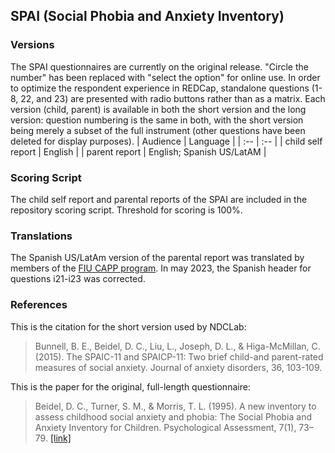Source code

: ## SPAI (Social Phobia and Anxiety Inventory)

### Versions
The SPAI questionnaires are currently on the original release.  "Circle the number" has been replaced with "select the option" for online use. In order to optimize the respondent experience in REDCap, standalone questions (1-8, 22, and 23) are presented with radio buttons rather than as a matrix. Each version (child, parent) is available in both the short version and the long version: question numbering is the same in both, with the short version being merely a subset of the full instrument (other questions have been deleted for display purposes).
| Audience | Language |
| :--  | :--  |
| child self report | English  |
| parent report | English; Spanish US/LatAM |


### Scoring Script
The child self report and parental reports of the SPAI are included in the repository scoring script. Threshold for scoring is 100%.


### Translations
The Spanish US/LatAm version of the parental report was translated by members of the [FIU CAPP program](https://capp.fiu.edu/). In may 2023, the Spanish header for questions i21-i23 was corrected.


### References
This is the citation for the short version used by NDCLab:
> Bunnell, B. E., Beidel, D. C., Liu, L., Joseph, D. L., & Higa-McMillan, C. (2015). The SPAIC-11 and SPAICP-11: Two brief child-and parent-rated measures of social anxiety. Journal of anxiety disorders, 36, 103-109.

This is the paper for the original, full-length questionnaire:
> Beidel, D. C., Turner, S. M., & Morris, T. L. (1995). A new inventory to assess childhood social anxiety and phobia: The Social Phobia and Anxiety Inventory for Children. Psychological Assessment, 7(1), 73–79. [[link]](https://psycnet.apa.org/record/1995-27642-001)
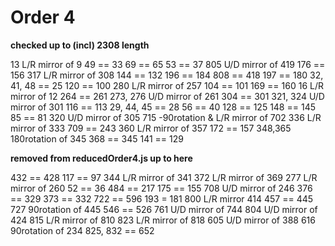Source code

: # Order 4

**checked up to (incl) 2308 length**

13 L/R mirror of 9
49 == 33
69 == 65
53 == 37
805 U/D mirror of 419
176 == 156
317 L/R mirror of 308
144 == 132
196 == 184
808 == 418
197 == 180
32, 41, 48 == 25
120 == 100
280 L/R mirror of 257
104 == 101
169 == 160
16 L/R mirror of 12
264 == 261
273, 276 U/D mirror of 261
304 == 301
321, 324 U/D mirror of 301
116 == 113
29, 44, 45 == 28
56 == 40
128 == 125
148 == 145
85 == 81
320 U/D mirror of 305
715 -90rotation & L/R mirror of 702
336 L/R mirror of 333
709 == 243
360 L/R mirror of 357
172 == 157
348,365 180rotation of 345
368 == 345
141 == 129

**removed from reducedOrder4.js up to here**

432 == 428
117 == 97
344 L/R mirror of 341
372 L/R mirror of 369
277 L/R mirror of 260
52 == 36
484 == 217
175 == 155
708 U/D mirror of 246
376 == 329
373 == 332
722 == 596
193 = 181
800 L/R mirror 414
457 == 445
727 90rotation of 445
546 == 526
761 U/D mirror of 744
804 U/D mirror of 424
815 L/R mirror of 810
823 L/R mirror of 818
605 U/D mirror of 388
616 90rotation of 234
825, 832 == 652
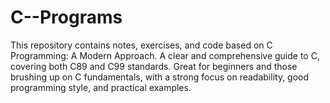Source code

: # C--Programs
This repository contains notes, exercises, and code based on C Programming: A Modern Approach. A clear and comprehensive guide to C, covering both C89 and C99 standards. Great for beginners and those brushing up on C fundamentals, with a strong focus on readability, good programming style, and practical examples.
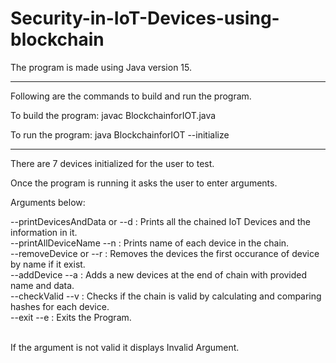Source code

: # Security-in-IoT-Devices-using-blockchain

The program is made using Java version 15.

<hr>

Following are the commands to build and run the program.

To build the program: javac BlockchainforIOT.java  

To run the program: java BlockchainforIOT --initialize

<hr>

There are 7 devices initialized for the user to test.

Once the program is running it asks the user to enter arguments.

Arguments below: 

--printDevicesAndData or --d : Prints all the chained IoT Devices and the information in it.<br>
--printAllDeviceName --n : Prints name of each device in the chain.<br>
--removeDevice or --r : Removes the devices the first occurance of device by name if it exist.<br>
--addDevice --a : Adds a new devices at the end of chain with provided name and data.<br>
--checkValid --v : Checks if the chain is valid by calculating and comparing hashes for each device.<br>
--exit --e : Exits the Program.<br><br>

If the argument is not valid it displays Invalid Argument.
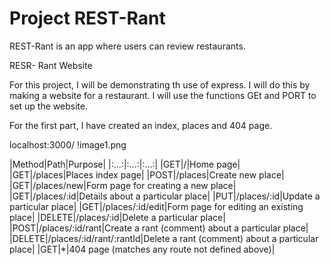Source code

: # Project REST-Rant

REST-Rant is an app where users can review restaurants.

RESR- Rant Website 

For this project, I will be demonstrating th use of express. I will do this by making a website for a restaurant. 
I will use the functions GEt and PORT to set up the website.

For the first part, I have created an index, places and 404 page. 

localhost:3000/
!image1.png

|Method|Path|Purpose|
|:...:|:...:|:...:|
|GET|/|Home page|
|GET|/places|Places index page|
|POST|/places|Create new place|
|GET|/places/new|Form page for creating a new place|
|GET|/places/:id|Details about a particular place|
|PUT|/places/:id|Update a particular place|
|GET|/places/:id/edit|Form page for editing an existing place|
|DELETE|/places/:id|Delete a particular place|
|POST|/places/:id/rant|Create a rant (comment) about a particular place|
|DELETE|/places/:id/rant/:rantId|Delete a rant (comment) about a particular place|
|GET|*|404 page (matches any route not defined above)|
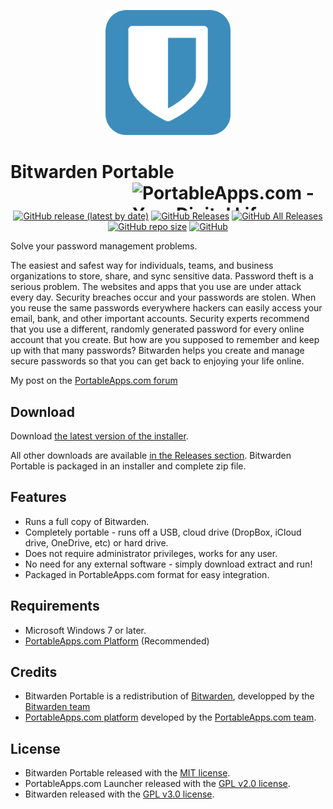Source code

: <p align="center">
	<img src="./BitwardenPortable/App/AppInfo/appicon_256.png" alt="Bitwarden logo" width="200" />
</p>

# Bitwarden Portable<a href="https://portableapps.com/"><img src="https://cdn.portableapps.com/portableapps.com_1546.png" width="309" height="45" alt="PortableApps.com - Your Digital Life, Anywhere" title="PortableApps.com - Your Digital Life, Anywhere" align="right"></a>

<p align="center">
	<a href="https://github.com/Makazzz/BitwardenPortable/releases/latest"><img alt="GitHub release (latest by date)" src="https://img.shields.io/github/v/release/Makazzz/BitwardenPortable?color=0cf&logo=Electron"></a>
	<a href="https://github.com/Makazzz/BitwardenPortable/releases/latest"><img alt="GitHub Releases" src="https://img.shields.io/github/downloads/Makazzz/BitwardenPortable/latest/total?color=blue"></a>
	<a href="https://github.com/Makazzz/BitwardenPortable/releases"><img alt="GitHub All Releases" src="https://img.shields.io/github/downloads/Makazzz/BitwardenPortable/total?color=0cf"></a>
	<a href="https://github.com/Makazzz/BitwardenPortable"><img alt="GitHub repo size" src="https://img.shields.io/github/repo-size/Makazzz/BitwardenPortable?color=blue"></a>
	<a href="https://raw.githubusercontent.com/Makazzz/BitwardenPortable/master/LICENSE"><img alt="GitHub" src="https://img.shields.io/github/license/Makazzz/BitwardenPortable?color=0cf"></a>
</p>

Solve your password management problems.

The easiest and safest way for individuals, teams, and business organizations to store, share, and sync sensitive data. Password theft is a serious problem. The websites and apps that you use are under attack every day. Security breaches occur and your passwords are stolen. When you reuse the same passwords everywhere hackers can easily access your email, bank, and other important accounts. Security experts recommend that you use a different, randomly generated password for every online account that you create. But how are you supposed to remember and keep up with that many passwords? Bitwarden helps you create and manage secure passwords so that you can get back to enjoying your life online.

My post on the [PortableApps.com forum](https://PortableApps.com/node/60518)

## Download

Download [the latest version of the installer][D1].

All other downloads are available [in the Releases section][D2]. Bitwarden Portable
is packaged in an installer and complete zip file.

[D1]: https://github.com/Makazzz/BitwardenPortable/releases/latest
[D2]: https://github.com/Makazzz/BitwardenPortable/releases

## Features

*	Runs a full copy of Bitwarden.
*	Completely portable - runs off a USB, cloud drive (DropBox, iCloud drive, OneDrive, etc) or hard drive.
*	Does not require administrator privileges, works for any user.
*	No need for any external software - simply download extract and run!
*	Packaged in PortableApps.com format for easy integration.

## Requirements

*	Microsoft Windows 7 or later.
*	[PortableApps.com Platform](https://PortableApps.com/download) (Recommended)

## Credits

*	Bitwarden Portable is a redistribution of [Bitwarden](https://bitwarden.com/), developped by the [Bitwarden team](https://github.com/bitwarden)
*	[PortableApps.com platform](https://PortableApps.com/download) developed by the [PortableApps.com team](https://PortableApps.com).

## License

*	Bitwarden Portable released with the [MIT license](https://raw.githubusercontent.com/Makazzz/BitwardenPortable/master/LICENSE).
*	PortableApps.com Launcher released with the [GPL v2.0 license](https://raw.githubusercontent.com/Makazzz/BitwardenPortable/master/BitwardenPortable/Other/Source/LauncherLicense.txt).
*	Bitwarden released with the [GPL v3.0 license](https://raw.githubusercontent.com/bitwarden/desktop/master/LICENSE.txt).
◆ ◆ ◆ ◆ ◆
* _To do_
The answer must be every line of the data that contains the word "page".

* _Solved problem_
For the first part, I have created an index, places and 404 page. 
|GET|/|Home page|
|GET|/places|Places index page|
|GET|/places/new|Form page for creating a new place|
|GET|/places/:id/edit|Form page for editing an existing place|
|GET|*|404 page (matches any route not defined above)|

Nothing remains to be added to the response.